PV panels are the main component of a solar-electric system and determine its output capacity. Photons of light strike the semiconductor cells of a solar panel exciting electrons which then flow as a stream of direct (DC) current.
PV panels are rated in watts based on the maximum power they can produce under ideal sun and temperature conditions. The more directly the sun strikes the panels and the lower the air temperature around the panels’ results in the highest production. The individual panel rated output is used to determine how many panels would be needed to meet the requirements of a specific electrical demand. Multiple panels are usually wired together to achieve a desired quality of electrical output and are called strings. All the strings together are called an array.

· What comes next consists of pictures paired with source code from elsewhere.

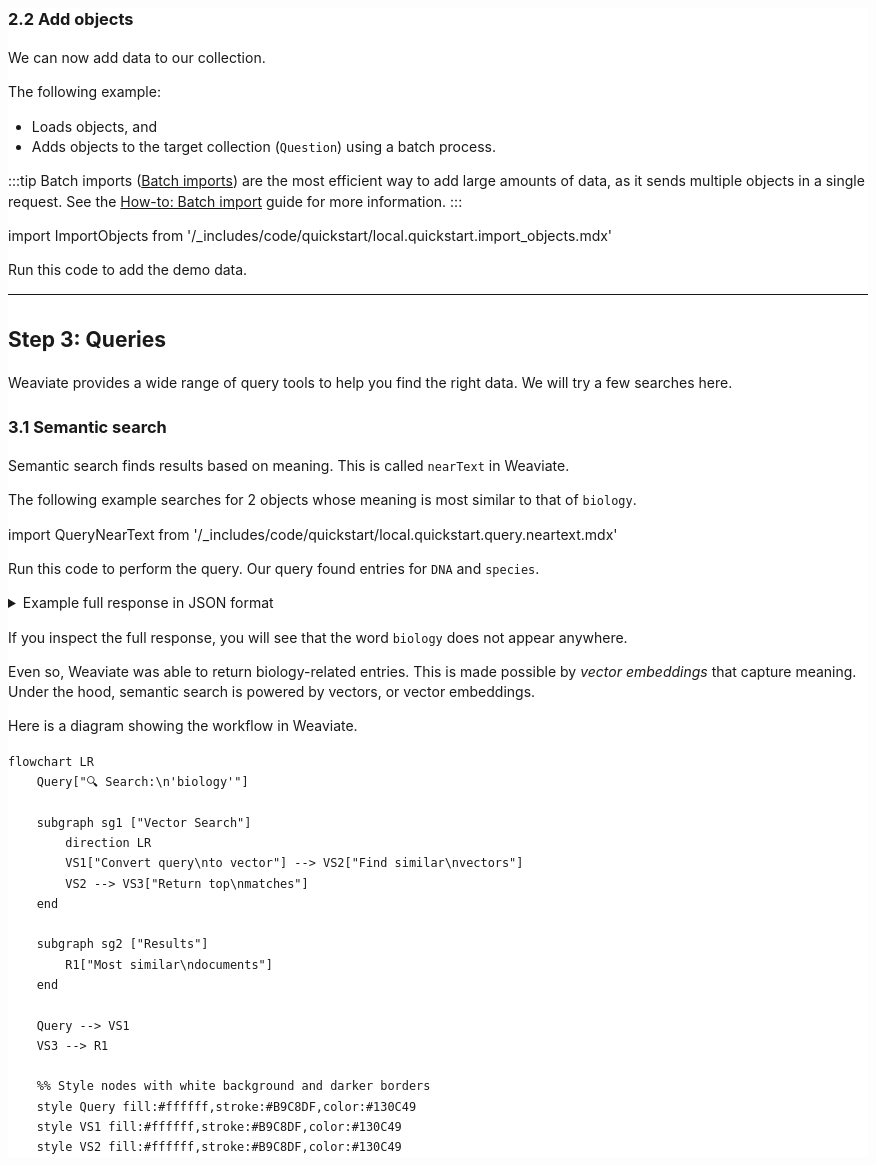### 2.2 Add objects

We can now add data to our collection.

The following example:
- Loads objects, and
- Adds objects to the target collection (`Question`) using a batch process.

:::tip Batch imports
([Batch imports](../manage-data/import.mdx)) are the most efficient way to add large amounts of data, as it sends multiple objects in a single request. See the [How-to: Batch import](../manage-data/import.mdx) guide for more information.
:::

import ImportObjects from '/_includes/code/quickstart/local.quickstart.import_objects.mdx'

<ImportObjects />

Run this code to add the demo data.

<hr/>

## Step 3: Queries

Weaviate provides a wide range of query tools to help you find the right data. We will try a few searches here.

### 3.1 Semantic search

Semantic search finds results based on meaning. This is called `nearText` in Weaviate.

The following example searches for 2 objects whose meaning is most similar to that of `biology`.

import QueryNearText from '/_includes/code/quickstart/local.quickstart.query.neartext.mdx'

<QueryNearText />

Run this code to perform the query. Our query found entries for `DNA` and `species`.

<details><summary>Example full response in JSON format</summary></details>

If you inspect the full response, you will see that the word `biology` does not appear anywhere.

Even so, Weaviate was able to return biology-related entries. This is made possible by *vector embeddings* that capture meaning. Under the hood, semantic search is powered by vectors, or vector embeddings.

Here is a diagram showing the workflow in Weaviate.

```mermaid
flowchart LR
    Query["🔍 Search:\n'biology'"]

    subgraph sg1 ["Vector Search"]
        direction LR
        VS1["Convert query\nto vector"] --> VS2["Find similar\nvectors"]
        VS2 --> VS3["Return top\nmatches"]
    end

    subgraph sg2 ["Results"]
        R1["Most similar\ndocuments"]
    end

    Query --> VS1
    VS3 --> R1

    %% Style nodes with white background and darker borders
    style Query fill:#ffffff,stroke:#B9C8DF,color:#130C49
    style VS1 fill:#ffffff,stroke:#B9C8DF,color:#130C49
    style VS2 fill:#ffffff,stroke:#B9C8DF,color:#130C49
```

Rigid panels are the most common form of solar electricity generation because to date they have by far the highest level of efficiency. PV modules are very durable and long lasting with all panels installed by Edison Solar carrying a 25-year manufactures warranty. They can withstand severe weather, including extreme heat, cold, and the contact of limited size hail stones.
Mounting racks are used to affix solar panels to a secure structure so that they stay in place and maintain their desired orientation to the sun. Panels can be mounted in three ways: 1) on a rooftop, 2) in a rack on top of a steel pole set in concrete, or 3) horizontally on a ground level bank mounting system. Rooftop mounting is most common because it is above many flying objects, requires no additional space, and is usually cheaper in that it does not require the construction of a support structure. In areas with a lot of space, pole or ground-mounted arrays are often chosen.
Mounting racks may incorporate other features, such as adjustability. The sun is higher in the sky during the summer and lower in the winter and moves across the sky from east to west each day. Adjustable mounting racks enable the angle of the solar array to be changed, keeping it aimed more directly at the sun. Adjusting the tilt angle increases the systems annual energy production by a few percent. The tilts of roof mounted arrays however are rarely changed in that climbing on a roof is usually difficult and dangerous. But changing the tilt angle of pole or ground-mounted arrays can be done quickly and safely. Pole-mounted arrays also can incorporate tracking devices that allow the array to automatically follow the sun across the sky from east to west each day. Tracker arrays can increase the systems daily energy output by 25 to 40 percent in some locations but are more costly
It is an economic necessity in the higher latitudes of the northern hemisphere as in Ohio that solar arrays face south for a cost effective system.
The direct current generated by the solar panels travels by wire from the array to a disconnect box. The box is usually located near the array and serves to stop the flow of current from the array. This is primarily a safety measure but also serves to allow repair further down the system.
From the DC disconnect the current travels by wire to the inverter. The purpose of an inverter is to transform the DC electricity into alternating current or (AC) electricity. This is the type of electrical current used in most residential and commercial functions. In grid-tie-in applications (to be explained below), inverters perform the additional function of synchronizing the electricity they produce with the grid’s “utility grade” AC electricity. This allows the system to feed solar-made electricity into the utility grid.
The AC current coming out of the inverter next travels to another disconnect. This disconnect is required by the electric utility companies and is always located in an accessible area usually outside. By switching the current off at the AC disconnect box the utility linemen can stop the flow from the solar array into the utility companies lines. This is essential for safety when utility linemen must execute repairs on the company lines.
From the AC disconnect the electricity travels to the breaker panel which it enters through an available breaker. From its entry point into the breaker panel it can flow to all other circuits connected in the panel supplying electricity through out the home or business. If more electricity is being generated than is being used it can also flow from the breaker panel to the utility company.
From the breaker panel a wire or circuit runs to the utility meter as well as another wire transporting the electrical feed from the utility company. After the utility company replaces the standard meter, the amount of electricity generated from the solar array and the amount of electricity used from the utility company are measured independently. Periodically, the utility company reads the meter and generates either a bill or a credit.
The solar power system that has been explained above is the type of system referred to as grid-tie-in. Grid-tie-in means that the personal solar array generated electricity is connected to the supply from the utility company. This leaves the user with two sources of supply, the utility company and their solar electric generating system. Thus sufficient electricity is always available night or day (except in the case of a utility company nighttime power failure).
Grid-tie-in has several advantages over a standalone battery system. The utility grid has a huge free storage capacity making long-term storage possible well beyond the short-term day to day capacity of battery systems. Excess production from the solar panels can be sold to the utility company minus a transmission charge set at the price they pay for electricity. The utility company then issues a credit in dollars. This credit is deducted for the electricity subsequently purchased at full price. This means, for example, if a kilowatt hour cost 12 cents, solar production would have to send roughly 3 kilowatt hours into the grid to equal one hour in return.
Alternative energy from solar can also be stored in batteries without being tied into the utility company grid. Such systems are called “stand alone”. They have the advantage of supplying power any time even when the sun is not shining and the utility company power is down. However, they are more expensive primarily because of the cost of batteries and are limited in their capacity to supply power.